The ratings on the class AA and class A certificates (for both transactions) are derived through Fitch's top-down analysis, which incorporates a series of stress tests that simulate the rejection and repossession of the aircraft in a severe aviation downturn. The 'AA' level rating for the 2017-1 class AA certificates is supported by a high level of overcollateralization (OC) and high-quality collateral supporting Fitch's expectations that senior tranche holders should receive full principal recovery prior to default even in a severe stress scenario. Likewise, the 'A' rating on the 2017-1 and 2015-1 class A certificates is supported by OC sufficient for the tranches to pass Fitch's 'A' level stress scenarios. The ratings are also supported by the inclusion of 18-month liquidity facilities, cross-collateralization/cross-default features and the legal protection afforded by Section 1110 of the U.S. Bankruptcy Code. The structural features increase the likelihood that the certificates could avoid default even if Spirit were to file bankruptcy and subsequently reject the aircraft.

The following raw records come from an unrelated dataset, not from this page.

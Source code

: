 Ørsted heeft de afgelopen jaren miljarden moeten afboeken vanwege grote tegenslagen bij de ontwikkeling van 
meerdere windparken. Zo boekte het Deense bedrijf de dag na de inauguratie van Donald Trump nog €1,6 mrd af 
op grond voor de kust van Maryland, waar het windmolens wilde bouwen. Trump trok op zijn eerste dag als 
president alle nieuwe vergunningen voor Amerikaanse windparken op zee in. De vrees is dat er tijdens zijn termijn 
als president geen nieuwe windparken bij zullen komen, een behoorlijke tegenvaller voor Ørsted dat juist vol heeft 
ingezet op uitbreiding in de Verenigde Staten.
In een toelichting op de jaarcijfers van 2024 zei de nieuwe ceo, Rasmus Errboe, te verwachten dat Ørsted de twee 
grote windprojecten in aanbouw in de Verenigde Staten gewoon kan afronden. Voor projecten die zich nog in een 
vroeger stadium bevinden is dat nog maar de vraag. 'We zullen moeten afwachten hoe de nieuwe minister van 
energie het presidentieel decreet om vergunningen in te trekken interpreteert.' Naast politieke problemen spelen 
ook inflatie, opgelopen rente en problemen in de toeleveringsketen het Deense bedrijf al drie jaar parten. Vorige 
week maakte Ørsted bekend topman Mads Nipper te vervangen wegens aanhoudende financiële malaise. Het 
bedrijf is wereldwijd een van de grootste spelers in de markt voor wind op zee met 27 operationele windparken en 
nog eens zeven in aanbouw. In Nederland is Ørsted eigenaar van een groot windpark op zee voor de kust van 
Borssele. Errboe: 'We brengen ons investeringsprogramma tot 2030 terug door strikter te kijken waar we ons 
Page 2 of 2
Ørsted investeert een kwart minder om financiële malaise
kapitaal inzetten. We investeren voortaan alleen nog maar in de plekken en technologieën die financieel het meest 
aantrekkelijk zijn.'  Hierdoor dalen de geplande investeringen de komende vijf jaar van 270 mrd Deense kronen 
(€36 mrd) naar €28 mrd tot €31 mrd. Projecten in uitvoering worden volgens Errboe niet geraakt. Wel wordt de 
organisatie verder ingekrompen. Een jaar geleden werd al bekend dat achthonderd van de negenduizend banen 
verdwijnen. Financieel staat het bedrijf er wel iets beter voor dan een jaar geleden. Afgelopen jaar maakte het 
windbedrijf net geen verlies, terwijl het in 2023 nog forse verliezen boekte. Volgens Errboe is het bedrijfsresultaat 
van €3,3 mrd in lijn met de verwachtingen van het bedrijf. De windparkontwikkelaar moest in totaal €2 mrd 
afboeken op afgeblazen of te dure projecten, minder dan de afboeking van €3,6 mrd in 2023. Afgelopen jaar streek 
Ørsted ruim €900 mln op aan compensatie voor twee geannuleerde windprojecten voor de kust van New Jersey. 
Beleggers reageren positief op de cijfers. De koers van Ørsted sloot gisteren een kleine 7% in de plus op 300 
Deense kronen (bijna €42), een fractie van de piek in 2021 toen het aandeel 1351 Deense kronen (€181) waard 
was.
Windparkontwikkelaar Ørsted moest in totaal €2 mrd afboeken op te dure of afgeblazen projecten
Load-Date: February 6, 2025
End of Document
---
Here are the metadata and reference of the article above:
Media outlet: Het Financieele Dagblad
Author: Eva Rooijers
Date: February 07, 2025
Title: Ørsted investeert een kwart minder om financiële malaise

The 'BBB+' ratings on the class B certificates are derived through a bottom's up approach. The ratings are notched up from Spirit's 'BB+' corporate rating. The 'BBB+' rating for both the 2015-1 and 2017-1 transactions represent three notch uplifts consisting of two notches for a high affirmation factor (as discussed below), and one notch for the benefit of an 18-month liquidity facility.

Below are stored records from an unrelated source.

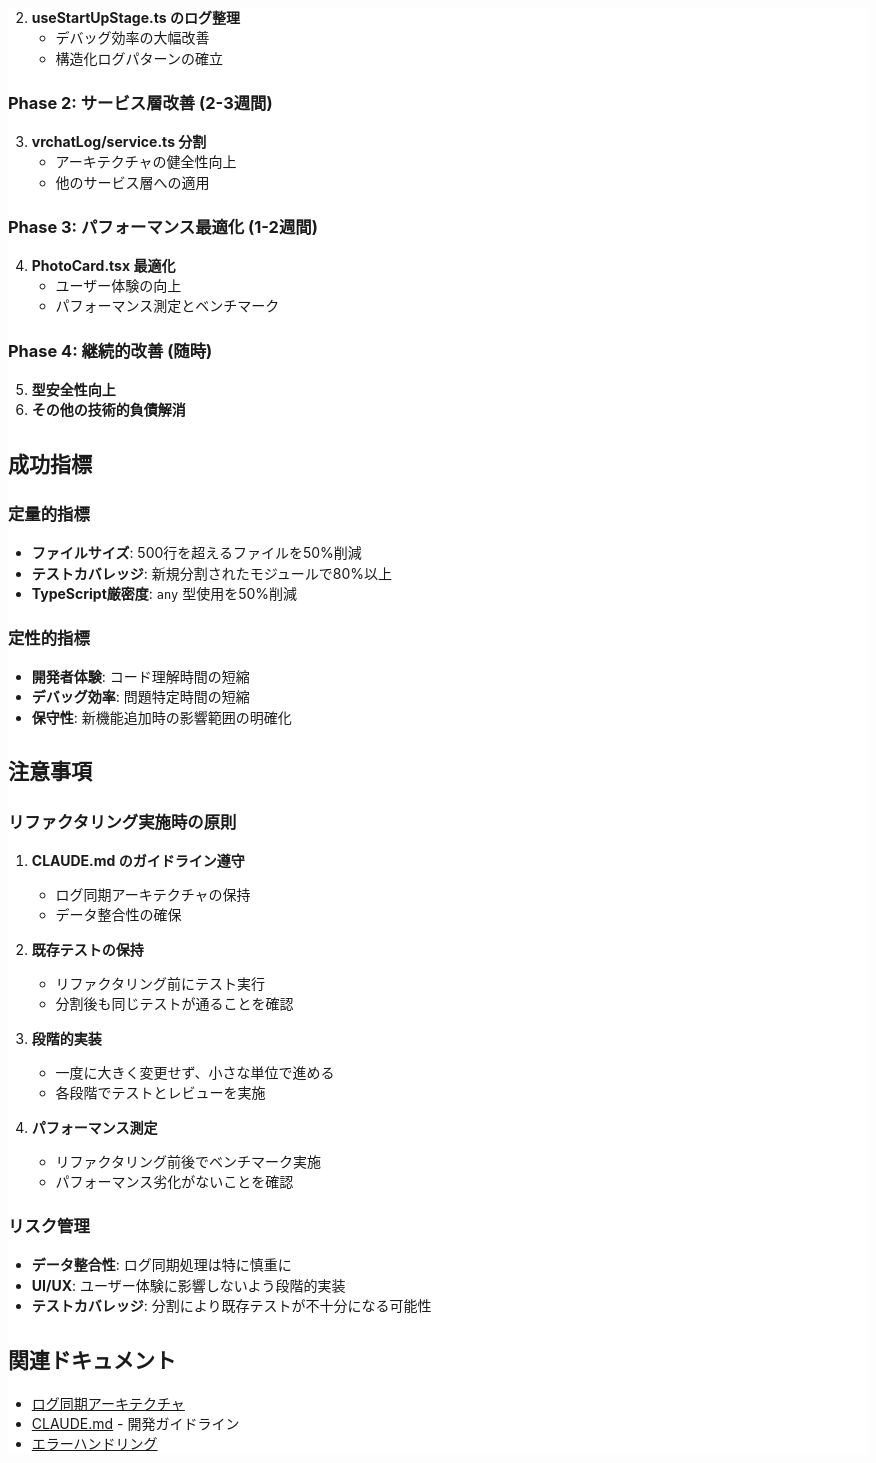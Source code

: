 2. **useStartUpStage.ts のログ整理**
   - デバッグ効率の大幅改善
   - 構造化ログパターンの確立

### Phase 2: サービス層改善 (2-3週間)
3. **vrchatLog/service.ts 分割**
   - アーキテクチャの健全性向上
   - 他のサービス層への適用

### Phase 3: パフォーマンス最適化 (1-2週間)
4. **PhotoCard.tsx 最適化**
   - ユーザー体験の向上
   - パフォーマンス測定とベンチマーク

### Phase 4: 継続的改善 (随時)
5. **型安全性向上**
6. **その他の技術的負債解消**

## 成功指標

### 定量的指標
- **ファイルサイズ**: 500行を超えるファイルを50%削減
- **テストカバレッジ**: 新規分割されたモジュールで80%以上
- **TypeScript厳密度**: `any` 型使用を50%削減

### 定性的指標
- **開発者体験**: コード理解時間の短縮
- **デバッグ効率**: 問題特定時間の短縮
- **保守性**: 新機能追加時の影響範囲の明確化

## 注意事項

### リファクタリング実施時の原則
1. **CLAUDE.md のガイドライン遵守**
   - ログ同期アーキテクチャの保持
   - データ整合性の確保

2. **既存テストの保持**
   - リファクタリング前にテスト実行
   - 分割後も同じテストが通ることを確認

3. **段階的実装**
   - 一度に大きく変更せず、小さな単位で進める
   - 各段階でテストとレビューを実施

4. **パフォーマンス測定**
   - リファクタリング前後でベンチマーク実施
   - パフォーマンス劣化がないことを確認

### リスク管理
- **データ整合性**: ログ同期処理は特に慎重に
- **UI/UX**: ユーザー体験に影響しないよう段階的実装
- **テストカバレッジ**: 分割により既存テストが不十分になる可能性

## 関連ドキュメント
- [ログ同期アーキテクチャ](./log-sync-architecture.md)
- [CLAUDE.md](../CLAUDE.md) - 開発ガイドライン
- [エラーハンドリング](./error-handling.md)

Collateral Pool: The 2017-1 transaction is secured by a perfected first-priority security interest in 12 aircraft including seven Airbus A320-200s and five A321-200s. The 2015-1 transaction is secured by 12 A321-200s and 3 A320-200s. Fitch classifies both the A320 and the A321 as solid tier 1 aircraft. All collateral aircraft will be delivered with fuel-saving sharklets, which adds value to the planes. The 2017-1 transaction is currently a partially pre-funded transaction. Nine of the 12 collateral aircraft were delivered between December 2017 and April 2018 and the remaining three collateral aircraft are scheduled for delivery before October of 2018. The aircraft in the 2015-1 transaction were delivered between late 2015 and January of 2017.

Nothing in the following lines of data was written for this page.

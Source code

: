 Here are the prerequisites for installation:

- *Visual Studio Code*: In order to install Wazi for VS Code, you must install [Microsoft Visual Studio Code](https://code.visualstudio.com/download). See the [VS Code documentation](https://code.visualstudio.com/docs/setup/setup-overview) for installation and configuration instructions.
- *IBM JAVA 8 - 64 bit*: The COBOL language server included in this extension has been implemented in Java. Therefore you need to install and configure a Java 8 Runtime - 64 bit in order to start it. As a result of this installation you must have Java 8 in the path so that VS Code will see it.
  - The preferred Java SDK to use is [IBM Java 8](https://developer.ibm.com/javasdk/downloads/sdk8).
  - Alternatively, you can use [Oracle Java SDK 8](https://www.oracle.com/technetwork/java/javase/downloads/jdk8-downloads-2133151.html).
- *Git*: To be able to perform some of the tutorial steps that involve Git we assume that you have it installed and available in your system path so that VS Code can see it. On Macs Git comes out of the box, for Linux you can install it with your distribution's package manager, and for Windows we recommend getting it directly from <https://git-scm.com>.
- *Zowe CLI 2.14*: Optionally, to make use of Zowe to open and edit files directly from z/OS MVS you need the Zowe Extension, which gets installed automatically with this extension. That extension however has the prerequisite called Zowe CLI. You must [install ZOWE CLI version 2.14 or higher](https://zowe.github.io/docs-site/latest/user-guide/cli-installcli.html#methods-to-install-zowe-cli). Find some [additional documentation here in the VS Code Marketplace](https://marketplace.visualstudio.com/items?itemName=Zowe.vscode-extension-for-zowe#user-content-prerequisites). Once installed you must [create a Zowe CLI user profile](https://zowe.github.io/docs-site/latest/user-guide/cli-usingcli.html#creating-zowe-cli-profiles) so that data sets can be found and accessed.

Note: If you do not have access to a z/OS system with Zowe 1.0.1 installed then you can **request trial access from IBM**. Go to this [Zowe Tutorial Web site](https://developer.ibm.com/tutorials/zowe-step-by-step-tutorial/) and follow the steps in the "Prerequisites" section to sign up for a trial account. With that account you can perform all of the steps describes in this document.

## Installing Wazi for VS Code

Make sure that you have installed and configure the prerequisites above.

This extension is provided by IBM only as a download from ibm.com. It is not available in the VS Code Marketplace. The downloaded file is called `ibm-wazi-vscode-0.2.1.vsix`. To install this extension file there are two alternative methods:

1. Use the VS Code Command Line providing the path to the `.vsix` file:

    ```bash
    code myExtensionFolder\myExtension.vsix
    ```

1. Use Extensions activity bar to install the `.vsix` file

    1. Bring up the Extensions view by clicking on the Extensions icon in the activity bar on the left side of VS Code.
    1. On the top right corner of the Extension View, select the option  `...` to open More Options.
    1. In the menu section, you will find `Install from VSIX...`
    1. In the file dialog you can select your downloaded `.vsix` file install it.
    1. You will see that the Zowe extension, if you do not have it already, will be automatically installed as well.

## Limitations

Stress Case: The ratings for the class AA certificates for the 2017-1 transaction and the class A certificates for both transactions are primarily based on collateral coverage in a stress scenario. The analysis uses a top-down approach assuming a rejection of the entire pool in a severe global aviation downturn. The scenarios incorporate a full draw on the liquidity facility, and an assumed repossession/remarketing cost of 5% of the total portfolio value. Fitch then applies significant haircuts to the collateral value.

In its 'AA' level stress analysis for the 2017-1 transaction, Fitch has opted to apply a 45% value stress to both the A320s and A321s. The 45% stress rate reflects Fitch's opinion of the A320 family as an example of high quality tier 1 aircraft that fall somewhere in between the highest quality collateral in the market such as the 737-800 and 787-9 (which we stress at 40%), and lower quality tier 1 assets like the ERJ-175 (which we stress at 50%). Under these assumptions, the 2017-1 class AA certificates pass Fitch's 'AA' level stress test with a substantial amount of headroom.

In its 'A' level stress analysis for both the 2017-1 and 2015-1 transactions, Fitch has opted to apply a 25% value stress to both the A320s and A321s (the mid-point of our tier 1 stress range). Under these assumptions the class A certificates for both transactions continue to pass Fitch's 'A' level stress test with substantial headroom.

High Collateral Quality
Fitch considers the A320-200 to be a solid tier 1 aircraft. Like its primary rival, the Boeing 737-800, the A320 has become a ubiquitous aircraft, providing the backbone of narrowbody operations for airlines around the globe. The existing fleet of A320s benefits from a broad geographic diversity, with some minor levels of concentration in Asia and Europe, but large numbers of the aircraft operating in all other regions of the world as well.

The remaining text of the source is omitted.